# HPA Christmas Special



## HPA motorsports 1 (Feb 19, 2001)

* HPA Christmas Special *


*Check out our limited time offer Special Christmas Deals on all your favorite HPA products. Have your order in by 4 PM Monday, Dec 13th and get free shipping in Canada or the Continental US in time for Christmas! *




































*Seasons Greetings and Best Wishes,
The Team at HPA Motorsports *


----------



## PLAYED TT (Oct 17, 2010)

I would be all over that Haldex controller if I was not a poor college student


----------



## A4 1.8 Turbo (Feb 28, 2005)

Is that haldex controler the equivalent of the "blue" one?


----------



## PLAYED TT (Oct 17, 2010)

A4 1.8 Turbo said:


> Is that haldex controler the equivalent of the "blue" one?

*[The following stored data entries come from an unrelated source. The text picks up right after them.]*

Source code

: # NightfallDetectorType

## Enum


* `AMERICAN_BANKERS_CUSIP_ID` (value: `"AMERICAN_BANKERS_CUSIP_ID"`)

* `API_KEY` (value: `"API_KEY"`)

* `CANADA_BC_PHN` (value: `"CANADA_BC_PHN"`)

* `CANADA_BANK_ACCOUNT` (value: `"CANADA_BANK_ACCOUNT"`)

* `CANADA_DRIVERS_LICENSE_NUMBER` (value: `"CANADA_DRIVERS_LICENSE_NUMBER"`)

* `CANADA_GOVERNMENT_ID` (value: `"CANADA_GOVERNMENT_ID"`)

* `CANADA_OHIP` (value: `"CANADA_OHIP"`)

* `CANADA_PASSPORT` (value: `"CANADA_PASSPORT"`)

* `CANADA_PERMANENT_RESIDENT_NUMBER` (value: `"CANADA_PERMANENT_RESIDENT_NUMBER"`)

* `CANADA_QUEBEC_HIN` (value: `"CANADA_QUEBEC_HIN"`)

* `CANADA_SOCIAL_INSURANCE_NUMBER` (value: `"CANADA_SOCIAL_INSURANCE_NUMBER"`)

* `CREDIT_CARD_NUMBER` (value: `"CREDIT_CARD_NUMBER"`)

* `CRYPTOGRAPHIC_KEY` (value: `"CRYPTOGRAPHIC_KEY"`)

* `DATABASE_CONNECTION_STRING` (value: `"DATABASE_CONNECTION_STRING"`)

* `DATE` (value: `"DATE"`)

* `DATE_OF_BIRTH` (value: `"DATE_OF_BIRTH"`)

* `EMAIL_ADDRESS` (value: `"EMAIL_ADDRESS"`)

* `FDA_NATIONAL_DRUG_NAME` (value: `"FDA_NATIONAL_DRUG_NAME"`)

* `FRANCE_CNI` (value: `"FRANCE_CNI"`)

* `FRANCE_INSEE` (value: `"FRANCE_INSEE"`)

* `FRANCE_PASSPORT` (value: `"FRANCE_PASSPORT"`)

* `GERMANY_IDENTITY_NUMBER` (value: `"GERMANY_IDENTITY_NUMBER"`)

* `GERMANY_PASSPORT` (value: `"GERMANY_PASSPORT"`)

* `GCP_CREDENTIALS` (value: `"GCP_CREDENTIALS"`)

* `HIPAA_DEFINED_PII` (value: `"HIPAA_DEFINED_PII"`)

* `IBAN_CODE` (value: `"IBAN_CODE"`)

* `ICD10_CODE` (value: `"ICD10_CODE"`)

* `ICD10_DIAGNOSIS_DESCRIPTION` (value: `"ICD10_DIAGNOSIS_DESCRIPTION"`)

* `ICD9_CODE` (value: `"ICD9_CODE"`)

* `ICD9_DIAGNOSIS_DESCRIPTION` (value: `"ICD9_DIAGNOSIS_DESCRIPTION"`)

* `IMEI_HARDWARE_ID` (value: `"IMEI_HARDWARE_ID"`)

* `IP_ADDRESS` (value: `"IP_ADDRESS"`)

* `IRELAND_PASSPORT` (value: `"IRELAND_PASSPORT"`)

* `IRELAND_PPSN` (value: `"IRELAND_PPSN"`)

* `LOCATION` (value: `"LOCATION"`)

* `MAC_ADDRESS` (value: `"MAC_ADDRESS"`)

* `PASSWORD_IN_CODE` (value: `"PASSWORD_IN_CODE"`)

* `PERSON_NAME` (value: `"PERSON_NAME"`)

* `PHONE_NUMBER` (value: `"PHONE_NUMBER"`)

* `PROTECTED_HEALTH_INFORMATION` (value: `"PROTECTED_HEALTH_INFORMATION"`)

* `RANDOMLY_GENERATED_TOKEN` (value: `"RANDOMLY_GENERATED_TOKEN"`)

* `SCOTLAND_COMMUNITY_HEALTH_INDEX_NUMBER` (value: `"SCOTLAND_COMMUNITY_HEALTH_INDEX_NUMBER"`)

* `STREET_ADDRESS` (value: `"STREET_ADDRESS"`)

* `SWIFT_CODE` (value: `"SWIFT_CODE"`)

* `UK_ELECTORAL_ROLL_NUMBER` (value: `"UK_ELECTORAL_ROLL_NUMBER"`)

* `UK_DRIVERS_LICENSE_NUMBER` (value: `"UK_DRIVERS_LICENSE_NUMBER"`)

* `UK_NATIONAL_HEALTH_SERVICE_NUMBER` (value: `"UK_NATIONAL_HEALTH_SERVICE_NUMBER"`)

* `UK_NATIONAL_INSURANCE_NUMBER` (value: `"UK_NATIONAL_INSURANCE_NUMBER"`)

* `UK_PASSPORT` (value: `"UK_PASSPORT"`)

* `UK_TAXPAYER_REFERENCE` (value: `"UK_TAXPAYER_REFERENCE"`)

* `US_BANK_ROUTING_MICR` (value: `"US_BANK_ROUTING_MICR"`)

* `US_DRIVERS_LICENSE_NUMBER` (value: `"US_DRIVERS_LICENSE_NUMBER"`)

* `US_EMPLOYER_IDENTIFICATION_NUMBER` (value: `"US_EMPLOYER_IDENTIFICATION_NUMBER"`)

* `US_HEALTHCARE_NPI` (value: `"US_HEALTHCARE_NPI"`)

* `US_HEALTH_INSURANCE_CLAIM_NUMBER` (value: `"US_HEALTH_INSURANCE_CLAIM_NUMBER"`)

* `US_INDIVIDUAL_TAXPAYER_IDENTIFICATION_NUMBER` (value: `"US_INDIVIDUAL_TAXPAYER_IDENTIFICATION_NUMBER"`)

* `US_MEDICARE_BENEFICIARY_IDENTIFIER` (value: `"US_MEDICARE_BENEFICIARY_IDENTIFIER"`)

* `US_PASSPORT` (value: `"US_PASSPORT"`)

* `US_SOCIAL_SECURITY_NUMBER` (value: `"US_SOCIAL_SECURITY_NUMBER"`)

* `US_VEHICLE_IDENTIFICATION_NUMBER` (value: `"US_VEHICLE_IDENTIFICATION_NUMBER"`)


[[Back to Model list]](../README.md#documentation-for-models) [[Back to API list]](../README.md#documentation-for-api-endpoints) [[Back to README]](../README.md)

I think its the orange one. I know they stopped coloring them orange. Not sure if they did the same with the blue.


----------



## [email protected] (Jan 27, 2005)

PLAYED TT said:


> I think its the orange one. I know they stopped coloring them orange. Not sure if they did the same with the blue.


We offer only our exclusive "orange" Competition controller - now a stealthy silver color for discretion.


----------



## [email protected] (Jul 3, 2007)

A4 1.8 Turbo said:


> Is that haldex controler the equivalent of the "blue" one?


This is our gen 1 competition controller, it is equivalent to the orange controller we once sold. The only difference is the color itself. The functionality remains the same as it always has.

It is now sold in stealth gray to look more OE. It is outer appearance differs from on OE controller with our competition logo engraved in to the top side.

If you have any more questions please don't hesitate to ask. If you would like to order, you can call me directly at 604-598-8520 x103

I look forward to hearing from you!


----------



## l88m22vette (Mar 2, 2006)

Just making sure, but the Haldex switch is only for the Gen 2 controller, correct?


----------



## [email protected] (Jul 3, 2007)

l88m22vette said:


> Just making sure, but the Haldex switch is only for the Gen 2 controller, correct?


It is compatible with both the Gen2 and Gen4 controllers. Only the Gen1 is non-switchable.


----------



## [email protected] (Jul 3, 2007)

Thank you all for your orders, parts are flying off the shelves.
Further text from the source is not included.